Segundo ele, com o orçamento apertado na nova realidade econômica do país, o sonho de dar ao filho um ensino de qualidade superior ruiu.

“As conquistas estão sendo engolidas porque os pais não aguentam mais arcar com a despesa, mesmo nos casos de estabelecimentos que cobram mensalidades mais baixas. Já perdi a conta de quantas escolas encerraram as atividades, mas são pelo menos duas a cada sete dias”, afirma.

O Hoje em Dia vem mostrando em reportagens a crise nas escolas, como a demissão de professores e a disparada da inadimplência (veja ao lado). De acordo com Barbini, em 2015, a falta de pagamento atingiu o patamar de 35% em algumas instituições, nível considerado altíssimo. “Isso torna o negócio insustentável. Não há possibilidade de sobrevivência financeira”, diz.

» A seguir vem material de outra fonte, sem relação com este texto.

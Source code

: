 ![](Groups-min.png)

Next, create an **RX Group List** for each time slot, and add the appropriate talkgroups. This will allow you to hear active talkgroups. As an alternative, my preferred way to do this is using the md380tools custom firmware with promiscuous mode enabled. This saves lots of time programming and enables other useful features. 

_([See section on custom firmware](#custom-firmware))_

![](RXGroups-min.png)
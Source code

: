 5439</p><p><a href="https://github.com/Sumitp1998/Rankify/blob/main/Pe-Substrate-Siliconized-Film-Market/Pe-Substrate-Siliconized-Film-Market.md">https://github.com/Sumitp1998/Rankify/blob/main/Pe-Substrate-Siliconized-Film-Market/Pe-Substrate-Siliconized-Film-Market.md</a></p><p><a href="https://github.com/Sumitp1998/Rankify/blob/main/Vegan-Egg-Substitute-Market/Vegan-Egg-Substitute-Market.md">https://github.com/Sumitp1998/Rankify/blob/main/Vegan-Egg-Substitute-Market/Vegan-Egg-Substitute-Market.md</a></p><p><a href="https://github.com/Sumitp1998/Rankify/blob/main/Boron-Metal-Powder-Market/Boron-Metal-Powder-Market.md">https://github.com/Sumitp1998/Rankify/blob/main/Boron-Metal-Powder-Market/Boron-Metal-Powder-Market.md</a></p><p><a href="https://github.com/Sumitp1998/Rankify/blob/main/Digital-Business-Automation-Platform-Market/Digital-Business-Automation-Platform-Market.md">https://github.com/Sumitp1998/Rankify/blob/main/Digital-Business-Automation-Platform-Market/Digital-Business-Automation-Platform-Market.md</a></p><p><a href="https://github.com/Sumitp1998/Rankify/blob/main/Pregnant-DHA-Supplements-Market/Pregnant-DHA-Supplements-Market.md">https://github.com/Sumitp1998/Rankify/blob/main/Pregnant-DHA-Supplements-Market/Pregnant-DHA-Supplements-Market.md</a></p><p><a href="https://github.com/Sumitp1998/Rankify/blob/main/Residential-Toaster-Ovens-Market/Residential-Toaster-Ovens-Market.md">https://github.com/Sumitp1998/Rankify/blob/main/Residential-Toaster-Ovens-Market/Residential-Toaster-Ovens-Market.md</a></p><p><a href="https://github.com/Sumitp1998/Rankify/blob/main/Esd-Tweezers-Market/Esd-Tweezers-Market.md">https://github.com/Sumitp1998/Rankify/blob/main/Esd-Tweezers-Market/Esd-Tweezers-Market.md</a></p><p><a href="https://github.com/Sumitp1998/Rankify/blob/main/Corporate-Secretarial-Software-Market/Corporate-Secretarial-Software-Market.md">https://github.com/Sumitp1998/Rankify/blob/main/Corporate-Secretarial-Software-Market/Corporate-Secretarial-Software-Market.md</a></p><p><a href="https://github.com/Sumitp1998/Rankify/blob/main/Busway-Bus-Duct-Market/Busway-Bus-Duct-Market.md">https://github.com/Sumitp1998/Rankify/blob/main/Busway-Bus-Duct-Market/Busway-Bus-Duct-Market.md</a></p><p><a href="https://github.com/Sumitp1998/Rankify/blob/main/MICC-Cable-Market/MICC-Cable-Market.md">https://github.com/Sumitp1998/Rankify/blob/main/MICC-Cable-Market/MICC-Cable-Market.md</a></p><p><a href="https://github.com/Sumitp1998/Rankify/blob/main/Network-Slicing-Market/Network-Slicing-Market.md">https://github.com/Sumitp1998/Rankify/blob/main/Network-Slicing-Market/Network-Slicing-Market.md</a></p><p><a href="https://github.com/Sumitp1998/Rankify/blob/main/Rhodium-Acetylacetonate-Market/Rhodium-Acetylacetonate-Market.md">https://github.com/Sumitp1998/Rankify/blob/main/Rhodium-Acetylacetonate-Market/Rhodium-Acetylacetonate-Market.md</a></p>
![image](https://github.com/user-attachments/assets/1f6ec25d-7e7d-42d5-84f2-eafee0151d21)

Outro dado que assusta é a quantidade de professores que saem da sala de aula direto para a fila do desemprego. “Uma parte também leciona na rede pública, e por isso não fica totalmente sem salário. Porém, para muitos, era a única fonte de renda”, destaca o presidente do Sinep-MG.

Especializados

Proprietária do Instituto Pedagógico Lápis de Cor, a pedagoga Eliane Mingoni (foto) conta que já teve 100 alunos. Hoje, eles não chegam a 70. “Tivemos que reduzir despesas e nos adequar ao novo cenário. Cortamos o quadro de professores auxiliares e os especializados, como os profissionais que ensinavam arte e música. Quem não faz o remanejamento financeiro não consegue continuar no mercado”, diz ela, que está à frente da escola do bairro Carlos Prates há 22 anos.

Para Eliane, as maiores vítimas da recessão foram mesmo as escolas voltadas para a criançada. “A mãe que deixava o filho em horário integral reduziu o tempo dele na escola. Tem pai de criança pequena que pediu até a ajuda de familiares para cuidar do menino e não ter mais que pagar pelo ensino”, detalha. Ainda há muitas famílias que recorreram às Umeis, instituições bancadas pela Prefeitura de Belo Horizonte.

A coordenadora do Jardim de Infância Padre Eustáquio, Júnia Resende, diz que a média de alunos caiu de 100 para 85. “Tivemos que dispensar funcionários. A gente depende do aluno para prosseguir”.

Particulares devem perder de 10% a 12% das matrículas

Como todo pai, o comerciante Alexandre Silva deseja o melhor para a filha Izadora, 10. Porém, com a crise, as vendas na farmácia despencaram e ele precisou conversar com a menina sobre uma mudança que aconteceria na vida dela. Iza deixará de conviver com amigos e professores que conheceu há cinco anos no colégio particular que estudava em Belo Horizonte. Agora, a criança vai para a escola pública.

Assim como os Silva, muitas famílias brasileiras, que há alguns anos realizaram o sonho de proporcionar aos filhos uma educação de padrão superior, agora se veem obrigados a fazer o caminho de volta.
Segundo previsão da Federação Nacional das Escolas Particulares (Fenep), a rede deve perder de 10% a 12% das matrículas em 2016 para as instituições públicas.

“O problema é que a transferência não ocorre pela melhoria na qualidade do ensino público, mas única e exclusivamente pela piora no bolso e no poder aquisitivo”, afirma a diretora da Fenep, professora Amábile Pacios.

Migração

Segundo ela, a migração atinge principalmente as classes C e D, justamente as que conseguiram pular de degrau, mas hoje dão um passo atrás.

“Mesmo com mensalidades mais baixas, os valores já não cabem mais no orçamento. O resultado é o fechamento de portas, além de professores e funcionários demitidos. Estamos engrossando a estatística dos desempregados no setor de serviços”, lamenta Amábile.

Para a diretora da Fenep, causada pelo ambiente político ruim e pela má gestão do governo, a crise econômica bloqueia a inserção das crianças no desenvolvimento educacional, com consequências perversas para essa geração.